A Director's Cut (An Abbot Peter
Mystery)
Simon Parke
DLT £7.99
(978-0-232-53061-2)
Church Times Bookshop £7.20 (Use code
CT263 )
THIS is the third outing for Abbot Peter, once head of a desert
monastery, now retired to the sleepy seaside town of Stormhaven,
and his niece DI Tasmin Shah, "as ambitious as Stalin and much
better looking". They are in the theatre, enjoying free tickets to
something DI Shah wouldn't have paid for - a grim two-hander
involving a mother and daughter at war - when the curtain rises to
reveal the theatre's owner with her throat cut. Everyone is a
suspect - the controversial young writer, the quiet lady who does
the costumes, the fashionable director, and the actors, ageing
Margery and pretty Millicent. So is the vagrant living in the
churchyard next door, until he, too, dies horribly.

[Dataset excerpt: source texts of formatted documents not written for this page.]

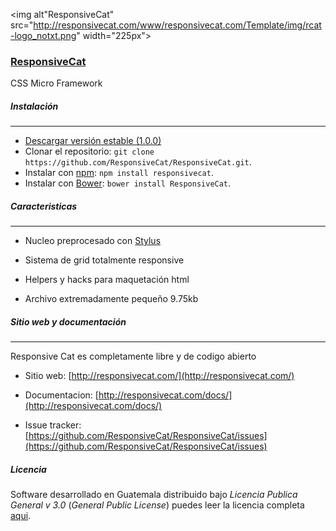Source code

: <img alt"ResponsiveCat" src="http://responsivecat.com/www/responsivecat.com/Template/img/rcat-logo_notxt.png" width="225px">

### [ResponsiveCat](http://responsivecat.com/)
CSS Micro Framework

##### Instalación
----------------
* [Descargar versión estable (1.0.0)](https://github.com/ResponsiveCat/ResponsiveCat/archive/1.0.0.zip)
* Clonar el repositorio: `git clone https://github.com/ResponsiveCat/ResponsiveCat.git`.
* Instalar con [npm](https://www.npmjs.com): `npm install responsivecat`.
* Instalar con [Bower](http://bower.io): `bower install ResponsiveCat`.

##### Caracteristicas
---------------

* Nucleo preprocesado con [Stylus](http://stylus-lang.com/)

* Sistema de grid totalmente responsive

* Helpers y hacks para maquetación html

* Archivo extremadamente pequeño 9.75kb

##### Sitio web y documentación
---------------

Responsive Cat es completamente libre y de codigo abierto

* Sitio web: [http://responsivecat.com/](http://responsivecat.com/)

* Documentacion: [http://responsivecat.com/docs/](http://responsivecat.com/docs/)

* Issue tracker: [https://github.com/ResponsiveCat/ResponsiveCat/issues](https://github.com/ResponsiveCat/ResponsiveCat/issues)

##### Licencia

Software desarrollado en Guatemala distribuido bajo *Licencia Publica General v 3.0* (*General Public License*)  puedes leer la licencia completa [aqui](https://github.com/ResponsiveCat/ResponsiveCat/blob/master/LICENSE).
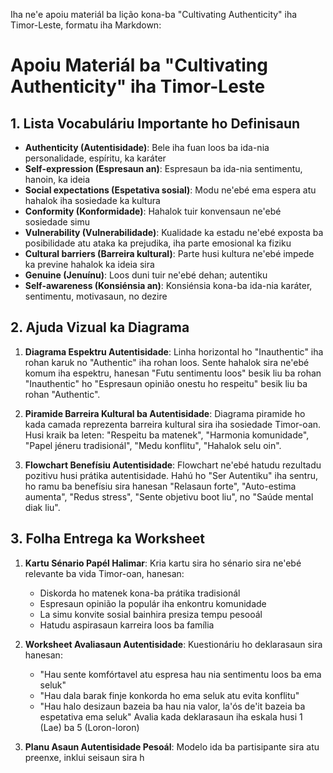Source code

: Iha ne'e apoiu materiál ba lição kona-ba "Cultivating Authenticity" iha Timor-Leste, formatu iha Markdown:

# Apoiu Materiál ba "Cultivating Authenticity" iha Timor-Leste

## 1. Lista Vocabuláriu Importante ho Definisaun

- **Authenticity (Autentisidade)**: Bele iha fuan loos ba ida-nia personalidade, espíritu, ka karáter
- **Self-expression (Espresaun an)**: Espresaun ba ida-nia sentimentu, hanoin, ka ideia
- **Social expectations (Espetativa sosial)**: Modu ne'ebé ema espera atu hahalok iha sosiedade ka kultura
- **Conformity (Konformidade)**: Hahalok tuir konvensaun ne'ebé sosiedade simu
- **Vulnerability (Vulnerabilidade)**: Kualidade ka estadu ne'ebé exposta ba posibilidade atu ataka ka prejudika, iha parte emosional ka fiziku
- **Cultural barriers (Barreira kultural)**: Parte husi kultura ne'ebé impede ka previne hahalok ka ideia sira
- **Genuine (Jenuínu)**: Loos duni tuir ne'ebé dehan; autentiku
- **Self-awareness (Konsiénsia an)**: Konsiénsia kona-ba ida-nia karáter, sentimentu, motivasaun, no dezire

## 2. Ajuda Vizual ka Diagrama

1. **Diagrama Espektru Autentisidade**:
   Linha horizontal ho "Inauthentic" iha rohan karuk no "Authentic" iha rohan loos. Sente hahalok sira ne'ebé komum iha espektru, hanesan "Futu sentimentu loos" besik liu ba rohan "Inauthentic" ho "Espresaun opinião onestu ho respeitu" besik liu ba rohan "Authentic".

2. **Piramide Barreira Kultural ba Autentisidade**:
   Diagrama piramide ho kada camada reprezenta barreira kultural sira iha sosiedade Timor-oan. Husi kraik ba leten: "Respeitu ba matenek", "Harmonia komunidade", "Papel jéneru tradisionál", "Medu konflitu", "Hahalok selu oin".

3. **Flowchart Benefísiu Autentisidade**:
   Flowchart ne'ebé hatudu rezultadu pozitivu husi prátika autentisidade. Hahú ho "Ser Autentiku" iha sentru, ho ramu ba benefísiu sira hanesan "Relasaun forte", "Auto-estima aumenta", "Redus stress", "Sente objetivu boot liu", no "Saúde mental diak liu".

## 3. Folha Entrega ka Worksheet

1. **Kartu Sénario Papél Halimar**:
   Kria kartu sira ho sénario sira ne'ebé relevante ba vida Timor-oan, hanesan:
   - Diskorda ho matenek kona-ba prátika tradisionál
   - Espresaun opinião la populár iha enkontru komunidade
   - La simu konvite sosial bainhira presiza tempu pesooál
   - Hatudu aspirasaun karreira loos ba família

2. **Worksheet Avaliasaun Autentisidade**:
   Kuestionáriu ho deklarasaun sira hanesan:
   - "Hau sente komfórtavel atu espresa hau nia sentimentu loos ba ema seluk"
   - "Hau dala barak finje konkorda ho ema seluk atu evita konflitu"
   - "Hau halo desizaun bazeia ba hau nia valor, la'ós de'it bazeia ba espetativa ema seluk"
   Avalia kada deklarasaun iha eskala husi 1 (Lae) ba 5 (Loron-loron)

3. **Planu Asaun Autentisidade Pesoál**:
   Modelo ida ba partisipante sira atu preenxe, inklui seisaun sira h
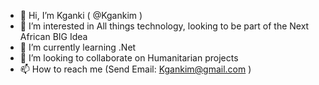 - 👋 Hi, I’m Kganki ( @Kgankim )
- 👀 I’m interested in All things technology, looking to be part of the Next African BIG Idea
- 🌱 I’m currently learning .Net
- 💞️ I’m looking to collaborate on Humanitarian projects
- 📫 How to reach me  (Send Email: Kgankim@gmail.com )

<!---
Kgankim/Kgankim is a ✨ special ✨ repository because its `README.md` (this file) appears on your GitHub profile.
You can click the Preview link to take a look at your changes.
--->
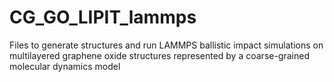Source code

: # CG_GO_LIPIT_lammps
Files to generate structures and run LAMMPS ballistic impact simulations on multilayered graphene oxide structures represented by a coarse-grained molecular dynamics model
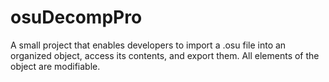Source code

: # osuDecompPro

A small project that enables developers to import a .osu file into an organized object, access its contents, and export them. All elements of the object are modifiable.
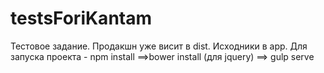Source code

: # testsForiKantam
Тестовое задание. Продакшн уже висит в dist. Исходники в app.
Для запуска проекта - npm install ==>bower install (для jquery) ==> gulp serve
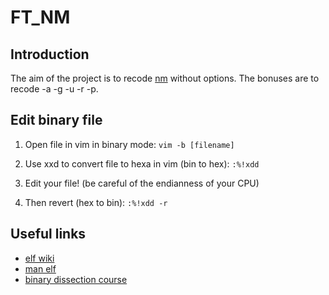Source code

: # FT_NM

## Introduction

The aim of the project is to recode
[nm](https://man7.org/linux/man-pages/man1/nm.1.html) without options.
The bonuses are to recode -a -g -u -r -p.

## Edit binary file

1. Open file in vim in binary mode: `vim -b [filename]`

2. Use xxd to convert file to hexa in vim (bin to hex): `:%!xdd`

3. Edit your file! (be careful of the endianness of your CPU)

4. Then revert (hex to bin): `:%!xdd -r`

## Useful links

- [elf wiki](<https://en.wikipedia.org/wiki/Executable_and_Linkable_Format#Unix-like_systems>)
- [man elf](https://www.man7.org/linux/man-pages/man5/elf.5.html)
- [binary dissection course](https://github.com/compilepeace/BINARY_DISSECTION_COURSE/tree/master)
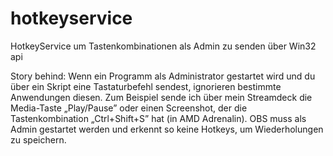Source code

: # hotkeyservice
HotkeyService um Tastenkombinationen als Admin zu senden über Win32 api

Story behind: Wenn ein Programm als Administrator gestartet wird und du über ein Skript eine Tastaturbefehl sendest, ignorieren bestimmte Anwendungen diesen.
Zum Beispiel sende ich über mein Streamdeck die Media-Taste „Play/Pause” oder einen Screenshot, der die Tastenkombination „Ctrl+Shift+S” hat (in AMD Adrenalin). OBS muss als Admin gestartet werden und erkennt so keine Hotkeys, um Wiederholungen zu speichern.
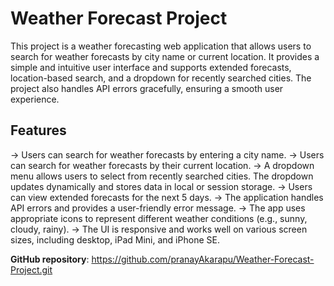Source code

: # Weather Forecast Project

This project is a weather forecasting web application that allows users to search for weather forecasts by city name or current location. It provides a simple and intuitive user interface and supports extended forecasts, location-based search, and a dropdown for recently searched cities. The project also handles API errors gracefully, ensuring a smooth user experience.

## Features 

-> Users can search for weather forecasts by entering a city name.
-> Users can search for weather forecasts by their current location.
-> A dropdown menu allows users to select from recently searched cities. The dropdown updates dynamically and 
   stores data in local or session storage.
-> Users can view extended forecasts for the next 5 days.
-> The application handles API errors and provides a user-friendly error message.
-> The app uses appropriate icons to represent different weather conditions (e.g., sunny, cloudy, rainy).
-> The UI is responsive and works well on various screen sizes, including desktop, iPad Mini, and iPhone SE.


**GitHub repository**: https://github.com/pranayAkarapu/Weather-Forecast-Project.git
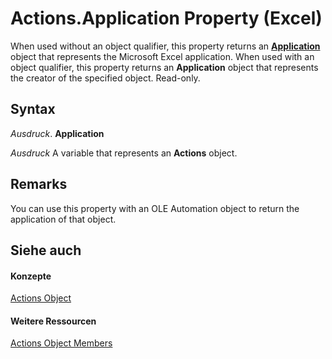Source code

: 
# Actions.Application Property (Excel)

When used without an object qualifier, this property returns an  **[Application](19b73597-5cf9-4f56-8227-b5211f657f6f.md)** object that represents the Microsoft Excel application. When used with an object qualifier, this property returns an **Application** object that represents the creator of the specified object. Read-only.


## Syntax

 _Ausdruck_. **Application**

 _Ausdruck_ A variable that represents an **Actions** object.


## Remarks

You can use this property with an OLE Automation object to return the application of that object.


## Siehe auch


#### Konzepte


[Actions Object](c4175be1-826d-e5f8-6e3b-b98a1bd755ef.md)
#### Weitere Ressourcen


[Actions Object Members](http://msdn.microsoft.com/library/def17cfc-1365-d99c-0c92-d8be51fb25a8%28Office.15%29.aspx)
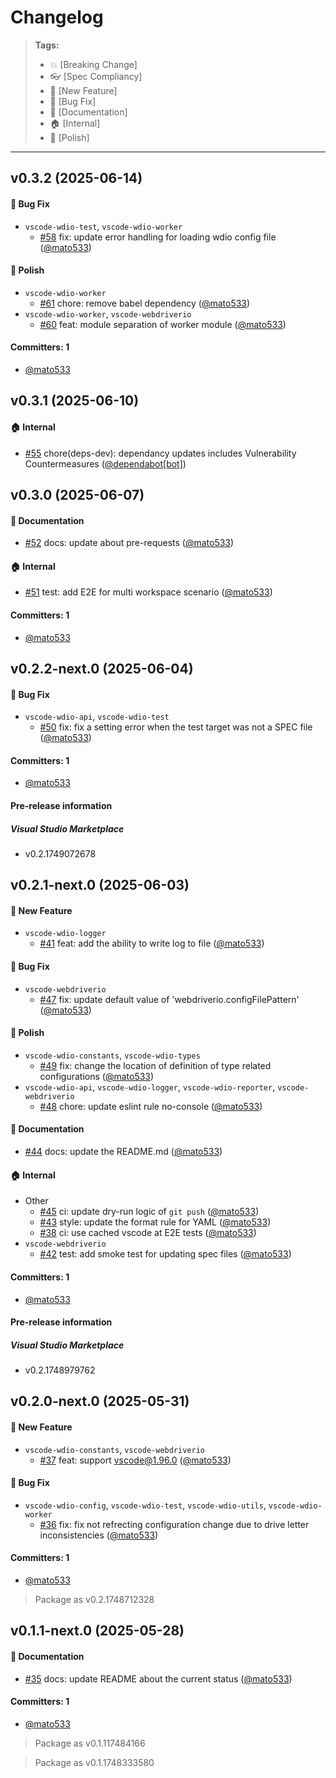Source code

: # Changelog

> **Tags:**
>
> - :boom: [Breaking Change]
> - :eyeglasses: [Spec Compliancy]
> - :rocket: [New Feature]
> - :bug: [Bug Fix]
> - :memo: [Documentation]
> - :house: [Internal]
> - :nail_care: [Polish]

---

## v0.3.2 (2025-06-14)

#### :bug: Bug Fix

- `vscode-wdio-test`, `vscode-wdio-worker`
    - [#58](https://github.com/webdriverio/vscode-webdriverio/pull/58) fix: update error handling for loading wdio config file ([@mato533](https://github.com/mato533))

#### :nail_care: Polish

- `vscode-wdio-worker`
    - [#61](https://github.com/webdriverio/vscode-webdriverio/pull/61) chore: remove babel dependency ([@mato533](https://github.com/mato533))
- `vscode-wdio-worker`, `vscode-webdriverio`
    - [#60](https://github.com/webdriverio/vscode-webdriverio/pull/60) feat: module separation of worker module ([@mato533](https://github.com/mato533))

#### Committers: 1

- [@mato533](https://github.com/mato533)

## v0.3.1 (2025-06-10)

#### :house: Internal

- [#55](https://github.com/webdriverio/vscode-webdriverio/pull/55) chore(deps-dev): dependancy updates includes Vulnerability Countermeasures ([@dependabot[bot]](https://github.com/apps/dependabot))

## v0.3.0 (2025-06-07)

#### :memo: Documentation

- [#52](https://github.com/webdriverio/vscode-webdriverio/pull/52) docs: update about pre-requests ([@mato533](https://github.com/mato533))

#### :house: Internal

- [#51](https://github.com/webdriverio/vscode-webdriverio/pull/51) test: add E2E for multi workspace scenario ([@mato533](https://github.com/mato533))

#### Committers: 1

- [@mato533](https://github.com/mato533)

## v0.2.2-next.0 (2025-06-04)

#### :bug: Bug Fix

- `vscode-wdio-api`, `vscode-wdio-test`
    - [#50](https://github.com/webdriverio/vscode-webdriverio/pull/50) fix: fix a setting error when the test target was not a SPEC file ([@mato533](https://github.com/mato533))

#### Committers: 1

- [@mato533](https://github.com/mato533)

#### Pre-release information

##### Visual Studio Marketplace

- v0.2.1749072678

## v0.2.1-next.0 (2025-06-03)

#### :rocket: New Feature

- `vscode-wdio-logger`
    - [#41](https://github.com/webdriverio/vscode-webdriverio/pull/41) feat: add the ability to write log to file ([@mato533](https://github.com/mato533))

#### :bug: Bug Fix

- `vscode-webdriverio`
    - [#47](https://github.com/webdriverio/vscode-webdriverio/pull/47) fix: update default value of 'webdriverio.configFilePattern' ([@mato533](https://github.com/mato533))

#### :nail_care: Polish

- `vscode-wdio-constants`, `vscode-wdio-types`
    - [#49](https://github.com/webdriverio/vscode-webdriverio/pull/49) fix: change the location of definition of type related configurations ([@mato533](https://github.com/mato533))
- `vscode-wdio-api`, `vscode-wdio-logger`, `vscode-wdio-reporter`, `vscode-webdriverio`
    - [#48](https://github.com/webdriverio/vscode-webdriverio/pull/48) chore: update eslint rule no-console ([@mato533](https://github.com/mato533))

#### :memo: Documentation

- [#44](https://github.com/webdriverio/vscode-webdriverio/pull/44) docs: update the README.md ([@mato533](https://github.com/mato533))

#### :house: Internal

- Other
    - [#45](https://github.com/webdriverio/vscode-webdriverio/pull/45) ci: update dry-run logic of `git push` ([@mato533](https://github.com/mato533))
    - [#43](https://github.com/webdriverio/vscode-webdriverio/pull/43) style: update the format rule for YAML ([@mato533](https://github.com/mato533))
    - [#38](https://github.com/webdriverio/vscode-webdriverio/pull/38) ci: use cached vscode at E2E tests ([@mato533](https://github.com/mato533))
- `vscode-webdriverio`
    - [#42](https://github.com/webdriverio/vscode-webdriverio/pull/42) test: add smoke test for updating spec files ([@mato533](https://github.com/mato533))

#### Committers: 1

- [@mato533](https://github.com/mato533)

#### Pre-release information

##### Visual Studio Marketplace

- v0.2.1748979762

## v0.2.0-next.0 (2025-05-31)

#### :rocket: New Feature

- `vscode-wdio-constants`, `vscode-webdriverio`
    - [#37](https://github.com/webdriverio/vscode-webdriverio/pull/37) feat: support vscode@1.96.0 ([@mato533](https://github.com/mato533))

#### :bug: Bug Fix

- `vscode-wdio-config`, `vscode-wdio-test`, `vscode-wdio-utils`, `vscode-wdio-worker`
    - [#36](https://github.com/webdriverio/vscode-webdriverio/pull/36) fix: fix not refrecting configuration change due to drive letter inconsistencies ([@mato533](https://github.com/mato533))

#### Committers: 1

- [@mato533](https://github.com/mato533)

> Package as v0.2.1748712328

## v0.1.1-next.0 (2025-05-28)

#### :memo: Documentation

- [#35](https://github.com/webdriverio/vscode-webdriverio/pull/35) docs: update README about the current status ([@mato533](https://github.com/mato533))

#### Committers: 1

- [@mato533](https://github.com/mato533)

> Package as v0.1.117484166

> Package as v0.1.1748333580
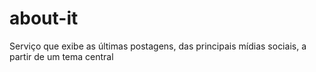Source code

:# about-it
Serviço que exibe as últimas postagens, das principais mídias sociais, a partir de um tema central

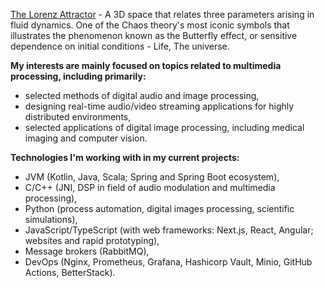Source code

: [The Lorenz Attractor](https://marksmath.org/visualization/LorenzExperiment) -  A 3D space that relates three parameters arising in fluid dynamics. One of the Chaos theory's most iconic symbols that illustrates the phenomenon known as the Butterfly effect, or sensitive dependence on initial conditions - Life, The universe.

**My interests are mainly focused on topics related to multimedia processing, including primarily:**

- selected methods of digital audio and image processing,
- designing real-time audio/video streaming applications for highly distributed environments,
- selected applications of digital image processing, including medical imaging and computer vision.

**Technologies I'm working with in my current projects:**

- JVM (Kotlin, Java, Scala; Spring and Spring Boot ecosystem),
- C/C++ (JNI, DSP in field of audio modulation and multimedia processing),
- Python (process automation, digital images processing, scientific simulations),
- JavaScript/TypeScript (with web frameworks: Next.js, React, Angular; websites and rapid prototyping),
- Message brokers (RabbitMQ),
- DevOps (Nginx, Prometheus, Grafana, Hashicorp Vault, Minio, GitHub Actions, BetterStack).
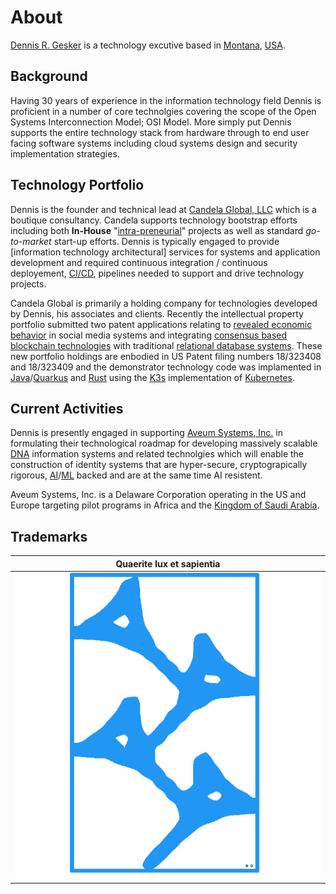 # About

[Dennis R. Gesker](https://linkedin.com/in/gesker) is a technology excutive based in [Montana](https://en.wikipedia.org/wiki/Montana), [USA](https://en.wikipedia.org/wiki/United_States).


## Background

Having 30 years of experience in the information technology field Dennis is proficient in a number of core technolgies covering the scope of the Open Systems Interconnection Model; OSI Model. More simply put Dennis supports the entire technology stack from hardware through to end user facing software systems including cloud systems design and security implementation strategies.

## Technology Portfolio

Dennis is the founder and technical lead at [Candela Global, LLC](https://candela.global) which is a boutique consultancy. Candela supports technology bootstrap efforts including both **In-House** "[intra-preneurial](https://www.investopedia.com/terms/i/intrapreneurship.asp#:~:text=The%20term%20intrapreneurship%20refers%20to,an%20innovative%20product%20or%20service.)" projects as well as standard *go-to-market* start-up efforts. Dennis is typically engaged to provide [information technology architectural] services for systems and application development and required continuous integration / continuous deployement, [CI/CD](https://www.redhat.com/en/topics/devops/what-is-ci-cd), pipelines needed to support and drive technology projects.

Candela Global is primarily a holding company for technologies developed by Dennis, his associates and clients. Recently the intellectual property portfolio submitted two patent applications relating to [revealed economic behavior](https://www.investopedia.com/terms/r/revealed-preference.asp) in social media systems and integrating [consensus based](https://hacken.io/discover/consensus-mechanisms/) [blockchain technologies](https://en.wikipedia.org/wiki/Blockchain) with traditional [relational database systems](https://www.ibm.com/topics/relational-databases). These new portfolio holdings are enbodied in US Patent filing numbers 18/323408 and 18/323409 and the demonstrator technology code was implamented in [Java](https://java.com)/[Quarkus](https://quarkus.io) and [Rust](https://www.rust-lang.org/) using the [K3s](https://k3s.io/) implementation of [Kubernetes](https://kubernetes.io/).

## Current Activities

Dennis is presently engaged in supporting [Aveum Systems, Inc.](https://www.aveumsystems.com/) in formulating their technological roadmap for developing massively scalable [DNA](https://en.wikipedia.org/wiki/DNA) information systems and related technolgies which will enable the construction of identity systems that are hyper-secure, cryptograpically rigorous, [AI](https://en.wikipedia.org/wiki/Artificial_intelligence)/[ML](https://en.wikipedia.org/wiki/Machine_learning) backed and are at the same time AI resistent.

Aveum Systems, Inc. is a Delaware Corporation operating in the US and Europe targeting pilot programs in Africa and the [Kingdom of Saudi Arabia](https://houseofsaud.com/).

## Trademarks


|**Quaerite lux et sapientia**                       |
|----------------------------------------------------|
|![Zalag Logo](images/zalag_square_match_512x512.png)|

The background theme is family. The writer is at war with his
bishop, and psychotherapy reveals that all may not be well with the
Shahs. The author likes his literary jokes, and intertwined with
the story is that of Meister Eckhart, the medieval philosopher who
was of the opinion that family didn't exist.
The hallmarks that distinguished Parke's earlier work - the wit,
sharp dialogue, and ability to project himself into the heads of
his characters - are still there. His bishop, wallowing in false
humility, is both a wonderful comic grotesque and uncomfortably
real. I do wish Parke would abandon his habit of writing in very
short chapters. Ruth Rendell doesn't need to do it, and, as his
plotting grows in complexity and confidence, with a truly
Rendellian twist at the end, neither does he.
Fiona Hook is a writer and EFL teacher.